Input records:
▬▬▬▬▬▬▬▬▬▬

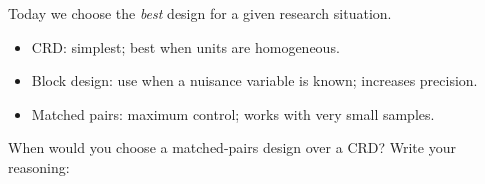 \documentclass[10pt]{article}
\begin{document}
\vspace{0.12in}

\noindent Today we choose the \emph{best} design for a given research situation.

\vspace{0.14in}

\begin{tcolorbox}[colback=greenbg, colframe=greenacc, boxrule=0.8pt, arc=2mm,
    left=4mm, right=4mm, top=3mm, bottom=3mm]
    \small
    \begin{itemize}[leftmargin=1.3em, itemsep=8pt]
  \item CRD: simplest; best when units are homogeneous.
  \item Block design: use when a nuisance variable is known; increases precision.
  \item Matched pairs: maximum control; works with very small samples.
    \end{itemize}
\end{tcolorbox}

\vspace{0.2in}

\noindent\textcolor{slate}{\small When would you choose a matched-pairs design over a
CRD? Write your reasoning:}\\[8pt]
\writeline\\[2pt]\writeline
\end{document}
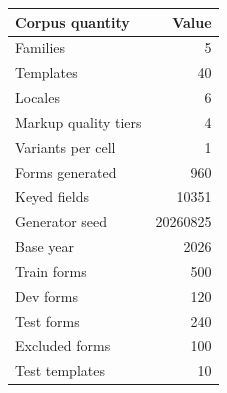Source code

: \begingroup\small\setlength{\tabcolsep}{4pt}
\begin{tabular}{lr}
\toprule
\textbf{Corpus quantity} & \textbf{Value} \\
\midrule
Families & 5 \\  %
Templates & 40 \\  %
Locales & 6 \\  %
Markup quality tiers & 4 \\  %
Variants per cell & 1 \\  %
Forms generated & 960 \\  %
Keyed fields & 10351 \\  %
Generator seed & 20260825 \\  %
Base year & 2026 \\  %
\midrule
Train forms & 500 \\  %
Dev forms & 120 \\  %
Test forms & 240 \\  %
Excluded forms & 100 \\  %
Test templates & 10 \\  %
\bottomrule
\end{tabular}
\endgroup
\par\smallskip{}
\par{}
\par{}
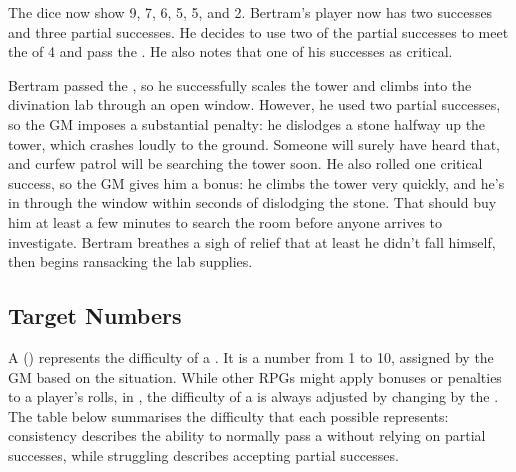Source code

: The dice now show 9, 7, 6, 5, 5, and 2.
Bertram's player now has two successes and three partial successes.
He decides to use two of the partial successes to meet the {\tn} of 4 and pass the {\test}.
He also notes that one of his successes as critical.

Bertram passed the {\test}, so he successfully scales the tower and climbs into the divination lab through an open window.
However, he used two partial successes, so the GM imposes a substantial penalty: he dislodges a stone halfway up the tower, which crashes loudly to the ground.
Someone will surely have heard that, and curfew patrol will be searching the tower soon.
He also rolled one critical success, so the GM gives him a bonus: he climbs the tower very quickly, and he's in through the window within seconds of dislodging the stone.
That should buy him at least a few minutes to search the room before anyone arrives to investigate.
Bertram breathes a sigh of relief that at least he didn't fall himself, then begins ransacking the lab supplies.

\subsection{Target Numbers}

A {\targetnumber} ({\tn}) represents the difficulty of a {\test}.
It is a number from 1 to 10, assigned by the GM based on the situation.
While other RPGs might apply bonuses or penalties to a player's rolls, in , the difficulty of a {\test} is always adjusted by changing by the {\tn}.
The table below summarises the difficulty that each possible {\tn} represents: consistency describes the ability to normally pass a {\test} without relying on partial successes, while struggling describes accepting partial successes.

▬▬▬▬▬▬▬▬▬▬

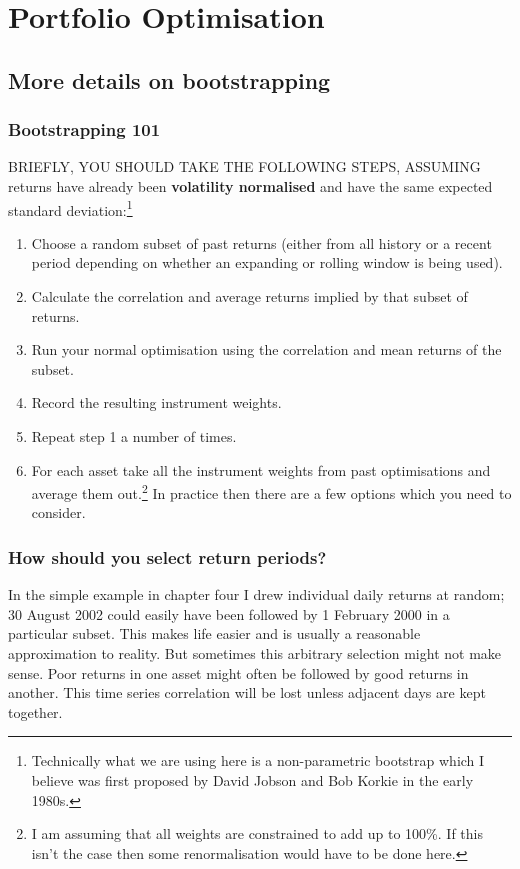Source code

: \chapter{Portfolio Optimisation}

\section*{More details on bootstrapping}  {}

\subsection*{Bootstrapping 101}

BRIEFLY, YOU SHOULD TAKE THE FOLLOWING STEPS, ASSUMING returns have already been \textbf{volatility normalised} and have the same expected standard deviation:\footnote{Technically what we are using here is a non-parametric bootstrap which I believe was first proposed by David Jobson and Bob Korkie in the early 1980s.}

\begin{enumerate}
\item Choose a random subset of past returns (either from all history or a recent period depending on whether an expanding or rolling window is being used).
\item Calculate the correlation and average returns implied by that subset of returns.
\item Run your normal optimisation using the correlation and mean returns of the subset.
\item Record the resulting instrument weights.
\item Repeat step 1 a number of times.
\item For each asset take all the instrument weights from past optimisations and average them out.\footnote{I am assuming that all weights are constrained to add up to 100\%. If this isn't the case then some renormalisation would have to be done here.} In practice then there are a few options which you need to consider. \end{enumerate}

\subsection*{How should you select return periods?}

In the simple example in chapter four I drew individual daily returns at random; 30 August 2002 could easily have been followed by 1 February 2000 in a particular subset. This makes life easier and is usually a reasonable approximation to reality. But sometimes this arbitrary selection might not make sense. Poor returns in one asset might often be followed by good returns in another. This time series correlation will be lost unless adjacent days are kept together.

▬▬▬▬▬▬▬▬▬▬

Exercise:
Show all lines in the records above that hold "noindent".

Answer area:
\noindent Today we choose the \emph{best} design for a given research situation.
\noindent\textcolor{slate}{\small When would you choose a matched-pairs design over a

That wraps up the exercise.